Most of the tracking is done by satellites, but as the iceberg breaks up into smaller and smaller pieces, they become hard to see.
"Icebergs drift and melt until they're eventually impossible to detect by satellite because they are so small," says Eric Rignot, senior research scientist at Nasa's Jet Propulsion Laboratory.
Small icebergs are called bergy bits (around the size of a grand piano) or growlers (about the size of a small house).
And anything growler-sized or smaller, is tricky for a satellite to pick up.
But these small icebergs pose a big threat to ships.
"Large icebergs are reasonably visible - it's the smaller pieces that become a problem for shipping," says Captain David Snider, an ice pilot and navigator, who help ships chart a safe passage through icy waters.
"They can be quite hidden by rough seas, and what you can't see is harder to avoid."
One technique to get around this problem is to drop satellite tracking beacons onto the icebergs, which send a signal showing their location, much like a GPS system.
They are positioned either by landing on the iceberg in a helicopter, says Trudy Wohlleben, or by dropping the beacon - attached to its own mini-parachute - from an airplane.
But there are logistical problems: "The batteries only last around one year, and then you need to replace them."
Two years after the first big iceberg calved from Petermann Glacier, Wohlleben and her team are still tracking it. "There's quite a bit left," she says.
It took about one month to "manoeuvre its way out of the narrow space" of the fjord, says Wohlleben.
Once out, it broke into two halves, and a year later, one of those bits reached Newfoundland.
"It started doing little circles, and breaking into smaller icebergs. It was quite close to land, and they could see it from the International Space Station."
The second half - a large chunk around 40 square km (15 square miles) - is currently grounded off the east coast of Baffin Island.

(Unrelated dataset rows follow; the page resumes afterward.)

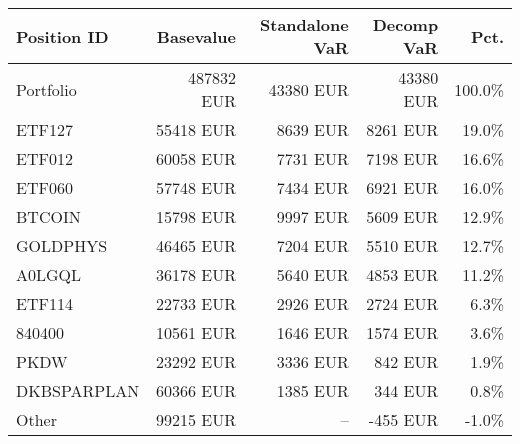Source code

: \center
\begin{tabular}{l|r|r|r|r}
Position ID & Basevalue & Standalone VaR & Decomp VaR & Pct.\\\hline\hline
Portfolio &    487832 EUR &     43380  EUR&     43380 EUR & 100.0\%\\\hline
ETF127 &     55418 EUR &      8639 EUR &      8261 EUR& 19.0\%\\
ETF012 &     60058 EUR &      7731 EUR &      7198 EUR& 16.6\%\\
ETF060 &     57748 EUR &      7434 EUR &      6921 EUR& 16.0\%\\
BTCOIN &     15798 EUR &      9997 EUR &      5609 EUR& 12.9\%\\
GOLDPHYS &     46465 EUR &      7204 EUR &      5510 EUR& 12.7\%\\
A0LGQL &     36178 EUR &      5640 EUR &      4853 EUR& 11.2\%\\
ETF114 &     22733 EUR &      2926 EUR &      2724 EUR& 6.3\%\\
840400 &     10561 EUR &      1646 EUR &      1574 EUR& 3.6\%\\
PKDW &     23292 EUR &      3336 EUR &       842 EUR& 1.9\%\\
DKBSPARPLAN &     60366 EUR &      1385 EUR &       344 EUR& 0.8\%\\
Other &     99215 EUR & -- &      -455 EUR& -1.0\%\\
\end{tabular}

"Like a ship, when it gets too close to the shore, it hits the bottom.
"Sometimes we see it pivoting. One little corner is stuck to the bottom, so it may float free," says Wohlleben.
So could the course of the 2010 iceberg help predict where this one will go?
It probably won't be that simple. "It's really difficult. You can have two pieces next to each other and they just diverge and go different ways," she says.
"That's what happened [in 2010] - the leading fragment just took off."
It is not just ships that are threatened by icebergs - off-shore oil platforms are also at risk, and at one stage, part of the 2010 iceberg looked like it was heading towards one.
Ships have the advantage that they can move out of the way. Though an oil rig can move, it is not something that be activated quickly, and is seen as a last resort, says Stephen Green with Provincial Aerospace Ltd, a company that specialises in protecting oil platforms from icebergs.
To complement the satellite data, his firm sends airplanes with radars to help track an iceberg's movements.
When an iceberg is heading for an oil platform, they step in to divert its course, or - if it is small enough - break it up with water cannon.
If it is a large iceberg, they either lasso it with a rope (tricky if the iceberg is quite flat), or catch it in an ice net, thrown off the deck of a ship.
The most important thing is to stay as far away from the iceberg as possible.
"They are always breaking apart - always. So you shouldn't go anywhere near them unless you have to, they are incredibly dangerous," says Green.
Once lassoed, "we'll tow the iceberg away from the platform to a safe place where it just drifts off".